El Instituto de Gestión de Suministros de Chicago informó que su barómetro empresarial -conocido previamente como índice de gerentes de compras de Chicago- ascendió a 62,3 puntos en julio desde la lectura de 59,1 en junio y de 59,7 en mayo.

Las cifras divulgadas excedieron las expectativas del mercado. Los economistas encuestados por Dow Jones Newswires proyectaban una lectura de 56,0 en julio.

El informe más reciente marcó el décimo mes consecutivo con avances. Las lecturas sobre 50 indican una expansión de la actividad, mientras que las lecturas por debajo de 50 apuntan hacia una contracción.

Las cifras más recientes del ISM se dan a conocer en medio de las crecientes preocupaciones entre los inversionistas sobre la recuperación económica. Otros informes recientes han mostrado que la recuperación había perdido su impulso ascendente.

El viernes por la mañana, el Departamento de Comercio informó que la economía se desaceleró en el segundo trimestre de este año, y el gobierno también revisó a la baja sus estimaciones de crecimiento de los últimos tres años.

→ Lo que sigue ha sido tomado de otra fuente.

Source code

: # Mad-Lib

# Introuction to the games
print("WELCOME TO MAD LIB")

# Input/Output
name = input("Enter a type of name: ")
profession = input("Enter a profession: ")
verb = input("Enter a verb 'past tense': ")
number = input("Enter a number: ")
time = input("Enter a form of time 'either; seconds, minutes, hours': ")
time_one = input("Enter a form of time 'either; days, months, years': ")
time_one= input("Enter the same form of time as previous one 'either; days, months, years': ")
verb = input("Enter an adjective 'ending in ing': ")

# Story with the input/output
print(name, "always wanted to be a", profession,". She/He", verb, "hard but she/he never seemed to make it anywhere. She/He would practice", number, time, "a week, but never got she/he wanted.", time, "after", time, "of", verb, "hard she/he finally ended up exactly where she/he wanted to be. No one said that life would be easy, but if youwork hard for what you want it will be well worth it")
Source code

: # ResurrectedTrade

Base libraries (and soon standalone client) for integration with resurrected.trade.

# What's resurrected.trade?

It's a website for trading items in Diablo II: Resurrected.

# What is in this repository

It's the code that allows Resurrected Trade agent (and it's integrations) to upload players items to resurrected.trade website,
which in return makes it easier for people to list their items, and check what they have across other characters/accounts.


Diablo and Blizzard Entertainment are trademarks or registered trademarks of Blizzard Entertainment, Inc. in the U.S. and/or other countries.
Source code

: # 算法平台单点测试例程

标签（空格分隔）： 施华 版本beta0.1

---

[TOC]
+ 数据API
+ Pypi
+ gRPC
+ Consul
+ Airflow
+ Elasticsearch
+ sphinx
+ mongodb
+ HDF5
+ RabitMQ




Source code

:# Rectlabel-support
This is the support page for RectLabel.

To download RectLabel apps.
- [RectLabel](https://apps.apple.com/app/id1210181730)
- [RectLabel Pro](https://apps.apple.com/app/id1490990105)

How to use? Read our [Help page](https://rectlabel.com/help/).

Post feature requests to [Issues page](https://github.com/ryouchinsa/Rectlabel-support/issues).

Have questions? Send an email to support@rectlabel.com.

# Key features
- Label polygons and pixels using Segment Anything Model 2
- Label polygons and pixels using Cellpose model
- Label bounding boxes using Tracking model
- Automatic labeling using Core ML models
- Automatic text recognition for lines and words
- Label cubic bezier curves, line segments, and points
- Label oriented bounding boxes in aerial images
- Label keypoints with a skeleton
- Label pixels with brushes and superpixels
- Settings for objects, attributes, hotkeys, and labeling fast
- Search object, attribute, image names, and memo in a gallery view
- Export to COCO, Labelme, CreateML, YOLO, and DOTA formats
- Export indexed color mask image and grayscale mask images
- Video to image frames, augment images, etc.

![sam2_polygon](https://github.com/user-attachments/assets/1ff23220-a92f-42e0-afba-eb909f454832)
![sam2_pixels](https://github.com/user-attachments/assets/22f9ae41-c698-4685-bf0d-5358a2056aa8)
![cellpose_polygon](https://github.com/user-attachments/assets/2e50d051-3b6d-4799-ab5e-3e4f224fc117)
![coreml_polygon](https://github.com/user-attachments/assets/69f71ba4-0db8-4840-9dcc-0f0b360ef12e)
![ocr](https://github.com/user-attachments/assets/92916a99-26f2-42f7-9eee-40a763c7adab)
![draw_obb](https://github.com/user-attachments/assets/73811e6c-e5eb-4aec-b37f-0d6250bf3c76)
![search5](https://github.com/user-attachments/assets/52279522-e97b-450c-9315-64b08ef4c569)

La revisión mostró que la recesión fue peor de lo que originalmente se pensó.

El Departamento de Comercio informó que el PIB creció a una tasa anual ajustada por factores estacionales del 2,4%, frente el 3,7% del primer trimestre y el 5,0% del cuarto trimestre del año pasado.

Un comunicado emitido por el ISM de Chicago señaló que sus cifras mostraron una "reducción del aletargamiento de la recuperación tras la Gran Recesión del 2007-2209".

"La perspectiva de Chicago de este mes sobre la actividad económica nacional se aleja de la opinión de una recesión de doble caída", señaló el ISM de Chicago.

Sin embargo, el índice aún tiene que superar el tope registrado hasta el momento dentro del ciclo de recuperación, la lectura de 63,8 en abril, que marcó un máximo de cinco años.